[DESCRIPTION OF THE TASK]
Copy each line from the data that has the word "same" in it.

[SOURCE MATERIAL]

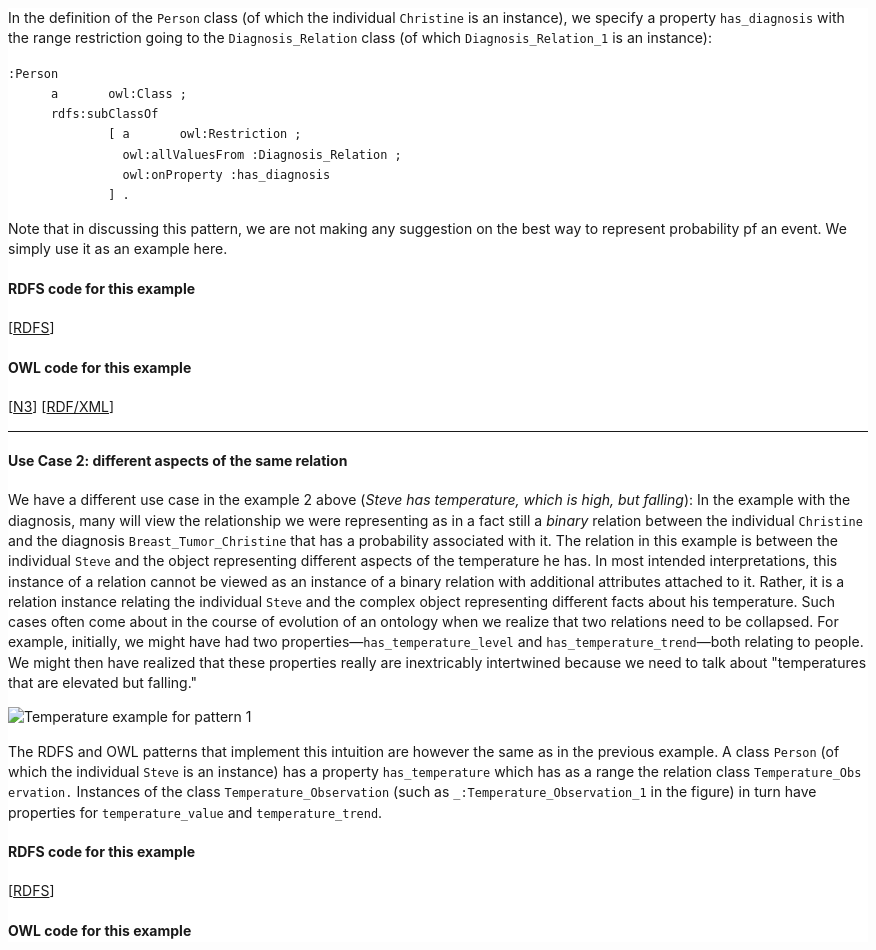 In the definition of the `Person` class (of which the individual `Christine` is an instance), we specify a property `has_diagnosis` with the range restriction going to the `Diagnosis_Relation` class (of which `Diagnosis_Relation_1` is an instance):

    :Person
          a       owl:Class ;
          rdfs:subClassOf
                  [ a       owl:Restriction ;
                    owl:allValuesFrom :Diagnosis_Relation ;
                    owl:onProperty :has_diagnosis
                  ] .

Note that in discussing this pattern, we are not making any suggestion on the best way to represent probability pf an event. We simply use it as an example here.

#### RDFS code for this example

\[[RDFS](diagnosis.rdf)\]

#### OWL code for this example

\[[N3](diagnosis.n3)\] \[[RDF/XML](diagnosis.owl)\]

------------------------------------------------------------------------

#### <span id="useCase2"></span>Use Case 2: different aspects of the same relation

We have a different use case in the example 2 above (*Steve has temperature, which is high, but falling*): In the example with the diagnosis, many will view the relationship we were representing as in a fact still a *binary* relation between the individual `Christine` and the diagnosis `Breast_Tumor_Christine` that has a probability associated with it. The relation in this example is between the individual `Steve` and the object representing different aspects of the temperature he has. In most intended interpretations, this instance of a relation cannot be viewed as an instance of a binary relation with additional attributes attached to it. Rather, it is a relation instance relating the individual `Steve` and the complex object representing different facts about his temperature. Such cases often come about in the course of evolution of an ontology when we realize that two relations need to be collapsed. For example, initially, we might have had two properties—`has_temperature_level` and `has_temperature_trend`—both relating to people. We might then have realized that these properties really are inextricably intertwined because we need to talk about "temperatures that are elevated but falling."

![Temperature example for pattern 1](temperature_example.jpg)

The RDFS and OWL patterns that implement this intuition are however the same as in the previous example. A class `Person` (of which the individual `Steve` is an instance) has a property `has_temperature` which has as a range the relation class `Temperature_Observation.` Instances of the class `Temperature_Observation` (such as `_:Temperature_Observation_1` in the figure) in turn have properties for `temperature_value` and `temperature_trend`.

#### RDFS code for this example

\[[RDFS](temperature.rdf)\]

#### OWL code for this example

[ANSWER SPACE]
#### <span id="useCase2"></span>Use Case 2: different aspects of the same relation
The RDFS and OWL patterns that implement this intuition are however the same as in the previous example. A class `Person` (of which the individual `Steve` is an instance) has a property `has_temperature` which has as a range the relation class `Temperature_Observation.` Instances of the class `Temperature_Observation` (such as `_:Temperature_Observation_1` in the figure) in turn have properties for `temperature_value` and `temperature_trend`.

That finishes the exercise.